Une histoire de tradition chamanique kazakhe et d’instrument explique pourquoi le service de streaming français Qobuz s’appelle ainsi.

Vous l’ignorez peut-être, mais la galaxie du streaming musical comporte des myriades d’étoiles. Certaines brillent fortement, comme Spotify, Apple Music ou Deezer, grâce à leurs millions de clients, d’autres ont un éclat modeste. C’est le cas de Qobuz. Et pour exister face à ces mastodontes, la plateforme française s’efforce d’incarner une autre approche de la musique en ligne.

Avec succès ? C’est tout relatif : en 2019, l’entreprise revendiquait 100 000 abonnés, avec un objectif d’un million, selon Les Échos. L’an dernier, Challenges déclarait dans son édition du 24 novembre 2020 que ce cap ne sera pas franchi avant 2023, au mieux, alors que plus de 60 millions d’euros ont été investis dans le projet. Le coût de la formule de base (12,50 ou 14,99 euros par mois) pèse certainement dans la balance.

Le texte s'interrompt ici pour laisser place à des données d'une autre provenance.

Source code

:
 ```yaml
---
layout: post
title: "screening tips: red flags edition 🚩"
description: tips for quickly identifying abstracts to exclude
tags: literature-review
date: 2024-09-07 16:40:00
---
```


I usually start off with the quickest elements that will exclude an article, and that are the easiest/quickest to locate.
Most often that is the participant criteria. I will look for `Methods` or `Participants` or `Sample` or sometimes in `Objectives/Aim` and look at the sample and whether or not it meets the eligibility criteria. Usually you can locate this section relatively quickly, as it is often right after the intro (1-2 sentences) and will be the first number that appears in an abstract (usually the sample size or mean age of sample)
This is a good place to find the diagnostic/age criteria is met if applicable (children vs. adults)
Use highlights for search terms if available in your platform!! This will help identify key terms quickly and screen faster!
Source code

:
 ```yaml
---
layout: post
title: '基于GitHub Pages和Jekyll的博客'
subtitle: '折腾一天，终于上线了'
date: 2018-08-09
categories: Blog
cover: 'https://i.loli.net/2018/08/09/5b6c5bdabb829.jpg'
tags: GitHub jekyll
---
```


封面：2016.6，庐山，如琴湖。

Il s’avère que le nombre d’abonnés n’est pas le seul critère sur lequel on peut comparer les services de streaming audio. Il y en a un d’ailleurs qui est, nous en convenons, très atypique : l’origine de leur identité de marque. Il s’avère que pour Spotify, personne n’en sait rien, y compris les fondateurs. Pour Deezer, c’est le pragmatisme et le hasard qui l’ont emporté. Et pour Qobuz, alors ?

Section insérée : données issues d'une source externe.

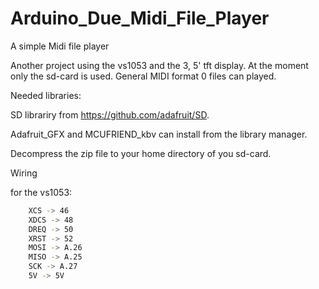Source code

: # Arduino_Due_Midi_File_Player
A simple Midi file player

Another project using the vs1053 and the 3, 5' tft display. At the moment only the sd-card is used. General MIDI format 0 files can played.

Needed libraries:

SD librariry from https://github.com/adafruit/SD.

Adafruit_GFX and MCUFRIEND_kbv can install from the library manager.

Decompress the zip file to your home directory of you sd-card.

Wiring

for the vs1053:
```sh
    XCS -> 46
    XDCS -> 48
    DREQ -> 50
    XRST -> 52
    MOSI -> A.26
    MISO -> A.25
    SCK -> A.27
    5V -> 5V
```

Plongée dans les traditions kazakhes

kobyz qobuz instrument

Une musicienne jouant du qobuz. // Source : Jean-Pierre Dalbéra

En la matière, la question est vite répondue. Qobuz a en effet publié en 2009 un article sur son blog qui revient sur son nom. Il s’avère qu’il fait référence à un instrument de musique traditionnelle provenant de l’Asie centrale, le qobuz (qui s’écrit aussi kobyz ou kyl-kobyz). Il s’agit d’une sorte de viole à deux cordes en crin de cheval (kyl pouvant être traduit par « crin de cheval »), sur lesquelles on frotte un archet.

L’instrument mesure entre 70 et 80 centimètres et comporte une caisse de résonance ouverte, qui fait office de tableau d’harmonie, en partie recouverte de peau de chameau. Le bois vient la plupart du temps du noyer ou du bouleau et été taillé d’une seule pièce. Quant aux cordes, chacune est constituée de cinquante crins de cheval tressés, raconte le site de streaming.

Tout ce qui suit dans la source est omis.